**What to work on:** For each line in the data that includes "modest", make a copy.

**Entries provided:**
____

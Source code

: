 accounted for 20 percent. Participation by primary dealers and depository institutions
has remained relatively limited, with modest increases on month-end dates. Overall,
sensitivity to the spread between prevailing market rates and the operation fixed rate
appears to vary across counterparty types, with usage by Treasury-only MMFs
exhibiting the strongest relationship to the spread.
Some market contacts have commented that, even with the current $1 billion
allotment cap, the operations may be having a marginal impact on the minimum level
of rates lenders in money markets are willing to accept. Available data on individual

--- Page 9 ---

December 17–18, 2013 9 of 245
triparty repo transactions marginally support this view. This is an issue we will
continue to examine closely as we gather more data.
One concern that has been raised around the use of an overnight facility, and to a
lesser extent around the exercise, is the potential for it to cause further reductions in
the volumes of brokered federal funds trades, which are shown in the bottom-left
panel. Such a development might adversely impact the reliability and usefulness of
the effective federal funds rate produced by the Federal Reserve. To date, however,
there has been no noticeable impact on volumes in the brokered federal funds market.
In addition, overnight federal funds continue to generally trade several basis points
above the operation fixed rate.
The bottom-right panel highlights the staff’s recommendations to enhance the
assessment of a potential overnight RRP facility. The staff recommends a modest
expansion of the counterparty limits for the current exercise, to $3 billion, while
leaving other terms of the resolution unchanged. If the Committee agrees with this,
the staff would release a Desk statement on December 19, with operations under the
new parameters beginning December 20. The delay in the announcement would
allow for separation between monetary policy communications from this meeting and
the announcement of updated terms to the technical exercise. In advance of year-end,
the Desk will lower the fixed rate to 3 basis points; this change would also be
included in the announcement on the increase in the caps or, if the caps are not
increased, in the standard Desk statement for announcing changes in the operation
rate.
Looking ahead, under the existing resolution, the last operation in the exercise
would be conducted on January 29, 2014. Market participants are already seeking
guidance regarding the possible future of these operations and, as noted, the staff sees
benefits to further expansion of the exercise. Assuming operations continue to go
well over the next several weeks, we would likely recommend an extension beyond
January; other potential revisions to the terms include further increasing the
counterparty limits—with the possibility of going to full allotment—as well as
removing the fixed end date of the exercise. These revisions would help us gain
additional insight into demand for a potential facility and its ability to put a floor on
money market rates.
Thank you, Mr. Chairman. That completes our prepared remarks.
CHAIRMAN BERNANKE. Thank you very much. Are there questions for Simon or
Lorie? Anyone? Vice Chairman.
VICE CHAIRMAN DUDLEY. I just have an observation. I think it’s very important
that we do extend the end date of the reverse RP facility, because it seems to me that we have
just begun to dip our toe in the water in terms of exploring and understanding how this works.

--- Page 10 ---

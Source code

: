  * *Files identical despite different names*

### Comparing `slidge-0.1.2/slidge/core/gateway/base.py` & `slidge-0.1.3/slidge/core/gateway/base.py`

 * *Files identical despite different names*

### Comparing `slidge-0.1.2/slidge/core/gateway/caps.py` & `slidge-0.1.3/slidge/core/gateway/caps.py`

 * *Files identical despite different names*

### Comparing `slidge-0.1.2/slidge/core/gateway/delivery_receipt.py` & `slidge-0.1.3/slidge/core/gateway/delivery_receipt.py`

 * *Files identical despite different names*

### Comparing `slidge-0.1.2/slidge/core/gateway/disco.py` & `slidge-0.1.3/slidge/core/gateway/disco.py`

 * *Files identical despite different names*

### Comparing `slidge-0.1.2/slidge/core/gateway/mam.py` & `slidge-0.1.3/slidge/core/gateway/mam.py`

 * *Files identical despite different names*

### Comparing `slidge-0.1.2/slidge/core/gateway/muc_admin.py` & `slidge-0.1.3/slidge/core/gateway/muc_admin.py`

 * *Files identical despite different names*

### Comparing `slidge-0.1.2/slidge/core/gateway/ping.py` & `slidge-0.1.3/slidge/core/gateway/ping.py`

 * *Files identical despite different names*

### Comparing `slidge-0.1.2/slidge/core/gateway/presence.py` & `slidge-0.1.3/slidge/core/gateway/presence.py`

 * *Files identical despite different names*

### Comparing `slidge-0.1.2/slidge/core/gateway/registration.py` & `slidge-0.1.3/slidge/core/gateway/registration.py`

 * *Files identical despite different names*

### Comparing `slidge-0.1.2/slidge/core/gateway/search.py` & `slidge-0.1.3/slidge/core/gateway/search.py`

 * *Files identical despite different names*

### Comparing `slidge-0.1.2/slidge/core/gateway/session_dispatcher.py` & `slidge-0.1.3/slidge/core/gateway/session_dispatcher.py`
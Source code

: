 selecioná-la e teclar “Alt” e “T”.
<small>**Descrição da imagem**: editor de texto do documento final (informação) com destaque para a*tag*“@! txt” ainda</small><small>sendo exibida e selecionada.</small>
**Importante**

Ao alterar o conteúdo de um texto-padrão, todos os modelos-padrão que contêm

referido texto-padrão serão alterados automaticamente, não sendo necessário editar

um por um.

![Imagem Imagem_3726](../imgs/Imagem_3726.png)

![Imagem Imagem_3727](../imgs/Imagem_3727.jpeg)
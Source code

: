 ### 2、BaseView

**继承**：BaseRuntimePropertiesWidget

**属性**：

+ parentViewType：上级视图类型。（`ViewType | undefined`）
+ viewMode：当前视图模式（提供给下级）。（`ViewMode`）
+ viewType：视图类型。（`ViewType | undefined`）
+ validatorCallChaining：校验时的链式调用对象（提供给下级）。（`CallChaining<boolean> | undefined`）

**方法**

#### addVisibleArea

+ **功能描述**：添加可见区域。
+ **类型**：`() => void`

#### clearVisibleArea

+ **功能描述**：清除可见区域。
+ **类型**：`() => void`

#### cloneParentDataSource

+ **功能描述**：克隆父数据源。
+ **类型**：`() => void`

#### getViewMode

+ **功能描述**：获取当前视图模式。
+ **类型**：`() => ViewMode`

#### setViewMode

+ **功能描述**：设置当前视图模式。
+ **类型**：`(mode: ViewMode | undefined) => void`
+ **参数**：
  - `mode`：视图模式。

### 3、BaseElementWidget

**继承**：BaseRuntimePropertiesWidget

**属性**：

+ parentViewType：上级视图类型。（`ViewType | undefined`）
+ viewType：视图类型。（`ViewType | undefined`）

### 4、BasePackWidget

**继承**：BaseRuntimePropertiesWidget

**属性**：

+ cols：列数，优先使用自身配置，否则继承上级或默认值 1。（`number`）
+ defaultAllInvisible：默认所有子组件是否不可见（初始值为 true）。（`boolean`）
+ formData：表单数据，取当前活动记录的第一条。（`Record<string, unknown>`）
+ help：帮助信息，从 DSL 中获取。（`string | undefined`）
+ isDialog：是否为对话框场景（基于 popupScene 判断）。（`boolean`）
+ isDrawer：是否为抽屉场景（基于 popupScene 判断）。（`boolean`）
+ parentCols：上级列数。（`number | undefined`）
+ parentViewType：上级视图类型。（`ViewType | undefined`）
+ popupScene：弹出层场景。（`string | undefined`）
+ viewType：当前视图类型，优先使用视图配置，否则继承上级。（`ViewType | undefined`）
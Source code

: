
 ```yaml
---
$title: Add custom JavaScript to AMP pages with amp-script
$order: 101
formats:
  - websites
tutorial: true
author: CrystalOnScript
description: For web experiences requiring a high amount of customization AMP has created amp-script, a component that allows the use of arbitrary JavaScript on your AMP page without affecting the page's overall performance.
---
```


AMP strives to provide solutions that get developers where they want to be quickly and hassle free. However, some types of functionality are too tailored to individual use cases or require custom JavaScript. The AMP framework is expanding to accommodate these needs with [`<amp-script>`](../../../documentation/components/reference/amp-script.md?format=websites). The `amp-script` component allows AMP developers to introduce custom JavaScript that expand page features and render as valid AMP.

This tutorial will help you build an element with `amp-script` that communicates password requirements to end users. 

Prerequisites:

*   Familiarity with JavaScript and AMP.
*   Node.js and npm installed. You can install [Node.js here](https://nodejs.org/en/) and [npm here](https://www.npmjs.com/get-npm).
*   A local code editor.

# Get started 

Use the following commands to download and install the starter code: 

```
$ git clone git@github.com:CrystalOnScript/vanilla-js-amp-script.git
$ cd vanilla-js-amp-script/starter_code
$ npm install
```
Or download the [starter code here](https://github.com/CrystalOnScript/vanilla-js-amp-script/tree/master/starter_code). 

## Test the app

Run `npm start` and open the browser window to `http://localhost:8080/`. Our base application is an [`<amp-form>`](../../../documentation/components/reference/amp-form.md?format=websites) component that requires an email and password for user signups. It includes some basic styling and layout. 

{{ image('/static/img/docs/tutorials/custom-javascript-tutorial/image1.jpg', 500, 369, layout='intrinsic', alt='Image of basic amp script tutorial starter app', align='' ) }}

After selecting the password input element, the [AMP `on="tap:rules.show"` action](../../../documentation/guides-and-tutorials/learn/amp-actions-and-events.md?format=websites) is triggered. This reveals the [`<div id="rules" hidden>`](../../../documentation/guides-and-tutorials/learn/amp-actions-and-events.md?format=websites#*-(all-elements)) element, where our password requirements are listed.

____

**Task output:**
has remained relatively limited, with modest increases on month-end dates. Overall,
assessment of a potential overnight RRP facility. The staff recommends a modest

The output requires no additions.